One of these is a slang term called take or taking a bath. The idea behind take or taking a bath is that an investor slips into a bathtub to clean themselves off. But in this case, they do so financially, wiping away any gains or profits, which are transferred to losses.
When an investor takes a bath, they experience a significant loss of value in their investment. In most cases, it refers to investors who lose a great deal of value in shares of a company's stock. In other cases, an investor may also take a bath on multiple investments when sweeping losses hit their entire portfolio.
There are many different reasons why an investor may end up taking a bath. Stock-specific news may result in an investor taking a significant loss. This can include a company’s earnings report or an unexpected profit warning that causes company shares to drop. Industry-related news and economic data can also put pressure on shares and lead to a decline in share or portfolio value.
Businesses can also take a bath. This occurs when corporations meet earnings expectations by using accounting techniques and tools to drop their earnings per share (EPS).
There are steps that investors can take to prevent themselves from taking a bath and ways they can recover from the significant losses they may experience. We've listed the most common ones below.
How to Prevent Taking a Bath
- Risk Management: Investors can reduce the chances of taking a bath by using a stop-loss order. This is an order that an investor can place with a broker to purchase or sell a security when it hits a certain price. For example, if an investor buys Caterpillar (CAP) stock for $160 a share, they could set up an automatic trigger to sell their holdings if the stock trades below $140. Investors could also use the 2% rule to protect their capital. This rule means that an investor would risk no more than 2% of their capital on any single investment
- Diversification: Diversifying a portfolio minimizes the chance of it taking a bath. Investors could include different asset classes that have uncorrelated returns, such as stocks, bonds, cryptocurrency, and forex.
- Hedging: Investors can prevent a substantial loss by hedging their investments. Hedging strategies include using put options, short-selling stock, or purchasing inverse exchange-traded funds (ETFs). For example, if your portfolio primarily consists of banking stocks, you could hedge your bets by buying a financial bear ETF.
How to Recover After Taking a Bath
- Accept responsibility. Investors need to accept that they agreed to take the investment. Blaming their investment advisors or the market doesn’t recoup the losses. Instead, they should determine what factors contributed to the loss to try and prevent a similar situation from occurring in the future.
- Put the loss into perspective. If investors take a bath on a specific stock or their portfolio, they should look at their long-term investment returns. Stock market gains over many years typically offset short-term trading losses.
- Use the loss for inspiration. After taking a bath on an investment, an investor should determine where they have weaknesses and improve in those areas.

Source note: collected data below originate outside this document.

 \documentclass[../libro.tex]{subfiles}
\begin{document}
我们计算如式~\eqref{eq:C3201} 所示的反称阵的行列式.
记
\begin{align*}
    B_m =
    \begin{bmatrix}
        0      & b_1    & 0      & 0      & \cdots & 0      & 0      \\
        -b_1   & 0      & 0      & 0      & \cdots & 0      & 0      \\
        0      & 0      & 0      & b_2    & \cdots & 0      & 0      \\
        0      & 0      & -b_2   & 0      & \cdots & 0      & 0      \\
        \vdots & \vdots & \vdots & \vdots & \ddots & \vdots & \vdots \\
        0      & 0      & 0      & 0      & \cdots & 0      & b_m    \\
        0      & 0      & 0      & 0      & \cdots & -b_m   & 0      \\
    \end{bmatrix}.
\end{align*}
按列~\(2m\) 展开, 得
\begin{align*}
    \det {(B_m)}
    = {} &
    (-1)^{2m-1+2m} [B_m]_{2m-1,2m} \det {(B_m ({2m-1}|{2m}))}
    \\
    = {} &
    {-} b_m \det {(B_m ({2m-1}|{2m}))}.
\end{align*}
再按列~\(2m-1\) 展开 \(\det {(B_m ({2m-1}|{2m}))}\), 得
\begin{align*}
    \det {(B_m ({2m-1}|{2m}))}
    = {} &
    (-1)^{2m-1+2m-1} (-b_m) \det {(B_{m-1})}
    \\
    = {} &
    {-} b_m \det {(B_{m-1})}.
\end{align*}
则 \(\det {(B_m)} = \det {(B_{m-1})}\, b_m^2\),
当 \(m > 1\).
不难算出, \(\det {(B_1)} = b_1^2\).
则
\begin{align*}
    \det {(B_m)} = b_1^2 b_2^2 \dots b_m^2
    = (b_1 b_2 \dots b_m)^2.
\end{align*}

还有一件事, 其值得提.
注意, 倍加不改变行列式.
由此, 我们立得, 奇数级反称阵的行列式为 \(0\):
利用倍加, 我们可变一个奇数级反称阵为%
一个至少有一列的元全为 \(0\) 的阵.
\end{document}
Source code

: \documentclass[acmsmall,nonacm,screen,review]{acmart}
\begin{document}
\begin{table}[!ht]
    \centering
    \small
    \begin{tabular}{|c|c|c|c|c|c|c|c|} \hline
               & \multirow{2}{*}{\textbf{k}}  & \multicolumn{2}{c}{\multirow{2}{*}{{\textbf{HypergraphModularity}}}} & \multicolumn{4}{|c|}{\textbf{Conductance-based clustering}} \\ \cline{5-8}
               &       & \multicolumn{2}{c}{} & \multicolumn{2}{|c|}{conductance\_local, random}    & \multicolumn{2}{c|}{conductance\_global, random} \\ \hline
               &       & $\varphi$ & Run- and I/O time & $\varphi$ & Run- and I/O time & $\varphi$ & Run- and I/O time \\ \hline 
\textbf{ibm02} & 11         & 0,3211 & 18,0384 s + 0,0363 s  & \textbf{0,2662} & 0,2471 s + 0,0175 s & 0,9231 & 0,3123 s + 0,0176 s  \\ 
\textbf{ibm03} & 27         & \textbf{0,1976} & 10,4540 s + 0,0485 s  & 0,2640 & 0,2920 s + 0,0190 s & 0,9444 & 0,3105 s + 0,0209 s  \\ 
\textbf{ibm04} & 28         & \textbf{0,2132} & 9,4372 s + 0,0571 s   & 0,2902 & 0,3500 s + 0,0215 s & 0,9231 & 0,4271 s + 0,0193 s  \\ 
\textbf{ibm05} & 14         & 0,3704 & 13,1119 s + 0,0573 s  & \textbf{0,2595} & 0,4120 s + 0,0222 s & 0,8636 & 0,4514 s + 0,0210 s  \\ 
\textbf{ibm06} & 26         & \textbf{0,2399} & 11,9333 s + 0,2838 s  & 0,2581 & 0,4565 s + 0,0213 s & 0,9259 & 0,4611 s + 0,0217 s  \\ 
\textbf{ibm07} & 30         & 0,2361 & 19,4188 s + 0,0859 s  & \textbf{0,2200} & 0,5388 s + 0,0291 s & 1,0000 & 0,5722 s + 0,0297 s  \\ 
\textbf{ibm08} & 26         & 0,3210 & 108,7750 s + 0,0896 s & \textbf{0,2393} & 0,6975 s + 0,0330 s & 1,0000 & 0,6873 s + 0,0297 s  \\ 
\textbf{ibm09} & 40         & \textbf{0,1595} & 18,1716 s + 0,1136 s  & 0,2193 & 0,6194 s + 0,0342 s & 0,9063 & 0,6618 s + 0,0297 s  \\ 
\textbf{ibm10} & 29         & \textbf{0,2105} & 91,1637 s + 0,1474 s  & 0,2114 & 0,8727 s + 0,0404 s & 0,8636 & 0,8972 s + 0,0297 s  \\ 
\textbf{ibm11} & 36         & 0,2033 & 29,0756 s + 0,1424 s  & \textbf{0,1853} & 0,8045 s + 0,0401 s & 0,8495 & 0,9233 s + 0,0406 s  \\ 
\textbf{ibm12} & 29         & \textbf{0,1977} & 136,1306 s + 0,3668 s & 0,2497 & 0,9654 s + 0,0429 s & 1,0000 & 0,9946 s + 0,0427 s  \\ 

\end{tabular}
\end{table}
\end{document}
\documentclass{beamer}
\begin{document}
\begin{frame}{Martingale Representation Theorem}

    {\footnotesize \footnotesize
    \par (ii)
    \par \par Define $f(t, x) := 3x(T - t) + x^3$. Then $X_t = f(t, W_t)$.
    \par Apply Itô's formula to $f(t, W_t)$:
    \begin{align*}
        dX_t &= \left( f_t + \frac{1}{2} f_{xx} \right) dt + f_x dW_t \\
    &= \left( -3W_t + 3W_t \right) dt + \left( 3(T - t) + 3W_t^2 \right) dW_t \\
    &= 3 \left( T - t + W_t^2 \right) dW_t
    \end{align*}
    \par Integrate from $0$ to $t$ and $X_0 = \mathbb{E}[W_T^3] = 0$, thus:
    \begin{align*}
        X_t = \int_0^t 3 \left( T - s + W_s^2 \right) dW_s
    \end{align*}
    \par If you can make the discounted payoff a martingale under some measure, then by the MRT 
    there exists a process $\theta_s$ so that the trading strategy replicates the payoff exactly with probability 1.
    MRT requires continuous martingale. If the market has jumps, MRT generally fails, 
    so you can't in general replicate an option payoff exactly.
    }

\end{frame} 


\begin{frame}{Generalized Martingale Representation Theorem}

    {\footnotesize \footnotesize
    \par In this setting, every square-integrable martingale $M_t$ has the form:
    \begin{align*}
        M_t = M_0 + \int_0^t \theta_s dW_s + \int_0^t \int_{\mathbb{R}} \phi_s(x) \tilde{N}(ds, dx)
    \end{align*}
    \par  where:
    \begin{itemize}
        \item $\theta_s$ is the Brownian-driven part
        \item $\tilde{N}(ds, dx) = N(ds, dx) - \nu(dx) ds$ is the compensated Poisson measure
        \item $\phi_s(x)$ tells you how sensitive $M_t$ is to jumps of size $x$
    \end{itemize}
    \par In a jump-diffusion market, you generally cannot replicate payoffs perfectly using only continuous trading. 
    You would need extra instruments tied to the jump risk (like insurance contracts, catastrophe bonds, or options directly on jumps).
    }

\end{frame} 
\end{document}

For example, if a trader doubled their position to try to recoup a loss, they could work on strengthening their discipline.
Example of Take a Bath
Here are a couple of hypothetical examples to show what it means to take a bath.
Let's say an investor owns shares in Amazon (AMZN). They would take a bath on that stock if it opened down 20% after a disappointing quarterly earnings result. A prolonged bear market may cause an investor to take a bath on his portfolio as a whole.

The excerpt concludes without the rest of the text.